На этом наш предельно краткий разбор понятия личности можно завершить. С тем обязательным уточнением, что он производился в перспективе обращения к Божественным личностям-Лицам с целью выявления их сходства и различия с человеческими личностями. И первый вопрос, который нужно поставить в этой связи, касается наличия у каждого из Лиц Пресвятой Троицы своего «я». При всей несомненности различий между личностным бытием человека и Бога представить себе отсутствие у Лица «я» решительно невозможно. Тогда это будет уже не соотнесенность между личностью и Лицом, а их разведение как не имеющих между собой никакой существенной общности. Но если Лицо – это «я» Отца, Сына или Святого Духа, то в приложении к Ним его рассмотрение сразу же сталкивает нас с трудностями, преодолеть которые не так просто, а в чем-то и невозможно.

Конечно, самоидентификация Лица как «я есть я», само-различение в самовоссоединении сами по себе в отношении его естественны и без них не обойтись, да в этом и нет никакой надобности. Затруднения возникают с тем, что человеческое «я» в своей самососредоточенности тяготеет к полюсам – или оцепенения в пустоте, или растворению в своем внутреннем или внешне выраженном действии.

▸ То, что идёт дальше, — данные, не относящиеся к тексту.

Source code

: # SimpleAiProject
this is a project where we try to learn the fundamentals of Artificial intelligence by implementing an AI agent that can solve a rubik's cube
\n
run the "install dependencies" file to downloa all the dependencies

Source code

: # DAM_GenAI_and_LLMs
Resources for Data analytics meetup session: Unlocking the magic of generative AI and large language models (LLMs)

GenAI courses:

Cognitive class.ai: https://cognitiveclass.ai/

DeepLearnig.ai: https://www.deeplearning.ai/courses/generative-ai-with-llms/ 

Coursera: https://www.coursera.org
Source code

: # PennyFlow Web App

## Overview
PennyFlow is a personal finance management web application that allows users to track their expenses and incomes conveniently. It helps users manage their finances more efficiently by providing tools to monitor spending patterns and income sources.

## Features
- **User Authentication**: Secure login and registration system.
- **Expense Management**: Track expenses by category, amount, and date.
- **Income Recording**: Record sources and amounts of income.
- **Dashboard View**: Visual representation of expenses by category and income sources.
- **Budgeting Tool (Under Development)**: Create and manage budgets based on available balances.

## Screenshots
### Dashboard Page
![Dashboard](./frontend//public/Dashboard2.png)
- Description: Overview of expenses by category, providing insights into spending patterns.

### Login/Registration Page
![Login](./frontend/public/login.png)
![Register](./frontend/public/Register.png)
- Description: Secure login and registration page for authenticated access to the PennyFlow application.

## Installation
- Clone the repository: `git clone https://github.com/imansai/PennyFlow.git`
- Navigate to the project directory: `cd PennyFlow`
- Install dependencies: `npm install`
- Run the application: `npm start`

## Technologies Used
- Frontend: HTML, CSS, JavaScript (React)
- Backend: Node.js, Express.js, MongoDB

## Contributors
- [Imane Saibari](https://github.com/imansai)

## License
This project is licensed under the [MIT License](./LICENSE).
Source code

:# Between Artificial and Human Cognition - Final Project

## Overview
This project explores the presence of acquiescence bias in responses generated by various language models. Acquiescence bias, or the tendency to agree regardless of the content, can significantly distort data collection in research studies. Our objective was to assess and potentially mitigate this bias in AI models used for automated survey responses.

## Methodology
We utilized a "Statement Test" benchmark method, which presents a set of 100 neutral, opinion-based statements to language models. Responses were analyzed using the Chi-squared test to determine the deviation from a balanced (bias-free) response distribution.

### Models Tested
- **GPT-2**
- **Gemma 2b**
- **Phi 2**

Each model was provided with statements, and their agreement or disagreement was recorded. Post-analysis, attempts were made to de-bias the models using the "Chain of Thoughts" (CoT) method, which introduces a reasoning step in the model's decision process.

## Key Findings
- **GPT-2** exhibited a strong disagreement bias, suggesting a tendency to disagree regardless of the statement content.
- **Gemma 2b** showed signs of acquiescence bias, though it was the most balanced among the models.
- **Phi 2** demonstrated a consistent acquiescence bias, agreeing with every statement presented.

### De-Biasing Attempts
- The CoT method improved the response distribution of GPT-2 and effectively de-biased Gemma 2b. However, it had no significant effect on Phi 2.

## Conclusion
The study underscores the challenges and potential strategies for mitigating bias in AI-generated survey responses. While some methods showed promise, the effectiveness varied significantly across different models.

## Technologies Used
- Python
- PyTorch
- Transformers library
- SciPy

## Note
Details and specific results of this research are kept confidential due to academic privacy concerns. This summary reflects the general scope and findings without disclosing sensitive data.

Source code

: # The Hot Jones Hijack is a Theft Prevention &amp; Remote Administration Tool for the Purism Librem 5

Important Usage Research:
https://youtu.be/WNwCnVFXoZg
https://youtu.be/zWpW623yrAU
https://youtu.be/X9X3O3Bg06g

Нечто подобное примысливать Лицу было бы странным. Но и представить себе «я» каким-то другим образом человеку затруднительно. На какие-то личностные ходы, однако, можно решиться. Скажем, предположить, что у Лица самовосприятие не сводится к некоторой точечности, к которой тяготеют воспринимающий и воспринимаемый моменты человеческого «я». В Боге «я», погружаясь в себя, удерживается в своей идентичности, и вместе с тем ему открывается бесконечное внутреннее богатство Своих движений и состояний. Все это есть само «я», но его вряд ли стоит отождествлять с человеческим «во мне». Во мне – значит предвечные идеи Бога, архетипы и т. п. Они были бы как будто навязаны Богу извне, самой его природой и сущностью. Богатство, о котором идет речь – это для человека нечто невыразимое, это Божия бездна жизни и любви. Если ее с чем-то сравнивать (сравнение же мое будет заведомо неточно и даже не приблизительно, а едва-едва намекающее на то, для чего нет слов), то я бы сравнил эту бездну с музыкой. С той только оговоркой, что в слушании этой «музыки» нет ничего от саморастворения. Ее «слышит» «я» в полной сосредоточенности и прозрачности для себя. Такое «я» может бесконечно погружаться в себя и все же видеть насквозь всю свою бездонность.

Иными словами, Лица – это не точечное самораздвоение, не точка, которая, оставаясь таковой, еще и воспринимает себя. Здесь скорее уместно усмотрение совпадения точки со сферой. Оно точечно, поскольку остается совпадением с собой и вместе с тем сферично, так как в самосовпадении бесконечно богато и наполнено. Божественное ничего в себя не впускает со стороны, его просто нет. Воспринимая себя, оно бесконечно ширится и углубляется в своей точечности. Сказать же нам, человекам, что оно ширь и глубь, заведомо невозможно, даже в смутном намеке. В любом варианте, далее пустословия о слишком человеческом дело в этом случае не пойдет. Сравнение с музыкой тем и хорошо, что слишком близко человека к божественному «я» не подпускает. Оно указывает на внутреннюю неисчерпаемость богатства смыслов и не более.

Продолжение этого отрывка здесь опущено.